The NSA is “focused on discovering and developing intelligence about valid foreign intelligence targets, such as terrorists, human traffickers and drug smugglers,” the agency said Wednesday in a statement. “Our activities are directed against valid foreign intelligence targets in response to requirements from U.S. leaders in order to protect the nation and its interests from threats such as terrorism and the proliferation of weapons of mass destruction.” [my emphasis]

While the NSA is finally admitting again their central cybersecurity focus, I believe this is the first time since the Snowden leak that NSA has suggested its “valid foreign intelligence targets” include “human traffickers and drug smugglers.”

It’s not surprising they are, mind you, especially given the Obama Administration’s focus on Transnational Criminal Organizations.

It’s just that the admission comes in a story about NSA’s contributions to drones for which the WaPo explained,

[T]he documents provide the most detailed account of the intricate collaboration between the CIA and the NSA in the drone campaign.

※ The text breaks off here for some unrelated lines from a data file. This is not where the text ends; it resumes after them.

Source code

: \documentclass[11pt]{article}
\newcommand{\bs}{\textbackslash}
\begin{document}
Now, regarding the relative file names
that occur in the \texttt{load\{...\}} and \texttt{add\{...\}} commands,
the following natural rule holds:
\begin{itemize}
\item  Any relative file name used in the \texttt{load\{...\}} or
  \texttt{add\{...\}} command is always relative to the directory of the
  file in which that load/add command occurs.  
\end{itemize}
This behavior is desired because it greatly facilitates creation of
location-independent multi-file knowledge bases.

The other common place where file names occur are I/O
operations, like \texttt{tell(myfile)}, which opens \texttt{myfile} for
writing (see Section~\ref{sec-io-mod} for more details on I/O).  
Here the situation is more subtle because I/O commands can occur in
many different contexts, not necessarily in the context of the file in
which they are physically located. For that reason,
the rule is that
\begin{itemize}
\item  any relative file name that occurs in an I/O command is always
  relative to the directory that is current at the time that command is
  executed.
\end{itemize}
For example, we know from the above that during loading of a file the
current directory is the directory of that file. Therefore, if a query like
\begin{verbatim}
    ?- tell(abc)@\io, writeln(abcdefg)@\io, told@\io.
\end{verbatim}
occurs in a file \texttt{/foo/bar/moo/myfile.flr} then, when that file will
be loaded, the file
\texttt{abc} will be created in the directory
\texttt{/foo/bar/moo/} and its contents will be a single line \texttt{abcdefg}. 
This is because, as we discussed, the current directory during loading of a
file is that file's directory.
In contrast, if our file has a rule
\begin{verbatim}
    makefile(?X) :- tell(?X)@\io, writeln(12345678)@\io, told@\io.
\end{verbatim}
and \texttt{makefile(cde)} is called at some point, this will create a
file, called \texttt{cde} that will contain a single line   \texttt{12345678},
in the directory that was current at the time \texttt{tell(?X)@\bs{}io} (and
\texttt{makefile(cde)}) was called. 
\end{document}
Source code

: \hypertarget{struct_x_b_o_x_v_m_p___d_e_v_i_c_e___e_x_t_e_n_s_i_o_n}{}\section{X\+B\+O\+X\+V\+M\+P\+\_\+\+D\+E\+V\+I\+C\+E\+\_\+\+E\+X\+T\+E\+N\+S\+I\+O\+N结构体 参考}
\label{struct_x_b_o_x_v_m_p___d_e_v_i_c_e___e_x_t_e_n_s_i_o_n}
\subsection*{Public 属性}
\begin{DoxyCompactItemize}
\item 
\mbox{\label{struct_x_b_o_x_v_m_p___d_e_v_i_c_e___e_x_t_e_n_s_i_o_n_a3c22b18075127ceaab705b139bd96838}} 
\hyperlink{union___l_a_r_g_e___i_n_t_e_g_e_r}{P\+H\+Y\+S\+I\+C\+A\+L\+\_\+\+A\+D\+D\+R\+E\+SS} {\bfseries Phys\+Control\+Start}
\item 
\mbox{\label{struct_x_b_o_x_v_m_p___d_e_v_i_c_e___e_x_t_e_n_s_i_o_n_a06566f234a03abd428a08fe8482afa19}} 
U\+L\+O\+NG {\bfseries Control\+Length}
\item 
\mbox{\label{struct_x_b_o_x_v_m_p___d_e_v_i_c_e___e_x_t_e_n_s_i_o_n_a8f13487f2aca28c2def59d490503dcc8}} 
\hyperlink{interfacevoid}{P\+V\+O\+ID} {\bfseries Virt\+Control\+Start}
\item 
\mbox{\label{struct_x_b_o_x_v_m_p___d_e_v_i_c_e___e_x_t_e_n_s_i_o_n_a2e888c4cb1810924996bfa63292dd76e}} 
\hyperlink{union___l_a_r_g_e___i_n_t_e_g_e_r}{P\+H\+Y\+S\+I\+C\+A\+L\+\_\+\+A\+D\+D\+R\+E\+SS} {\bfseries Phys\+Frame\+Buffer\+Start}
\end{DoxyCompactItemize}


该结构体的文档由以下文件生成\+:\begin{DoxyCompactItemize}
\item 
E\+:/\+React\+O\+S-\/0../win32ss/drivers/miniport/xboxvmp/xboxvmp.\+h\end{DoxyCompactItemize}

The Post is withholding many details about those missions, at the request of U.S. intelligence officials who cited potential damage to ongoing operations and national security.

It seems the only reason to raise the issue is if some of the materials on drones make it clear they’re being used — if not lethally — against entirely new kinds of targets: human traffickers and drug smugglers (though there have been a slew of stories that they were even used to hunt Chapo Guzman).

Ah well. It’s all moot now. OneKade alerts me that the reference has now been removed from the story.

Poof! All record the NSA and CIA used drones against drug traffickers gone!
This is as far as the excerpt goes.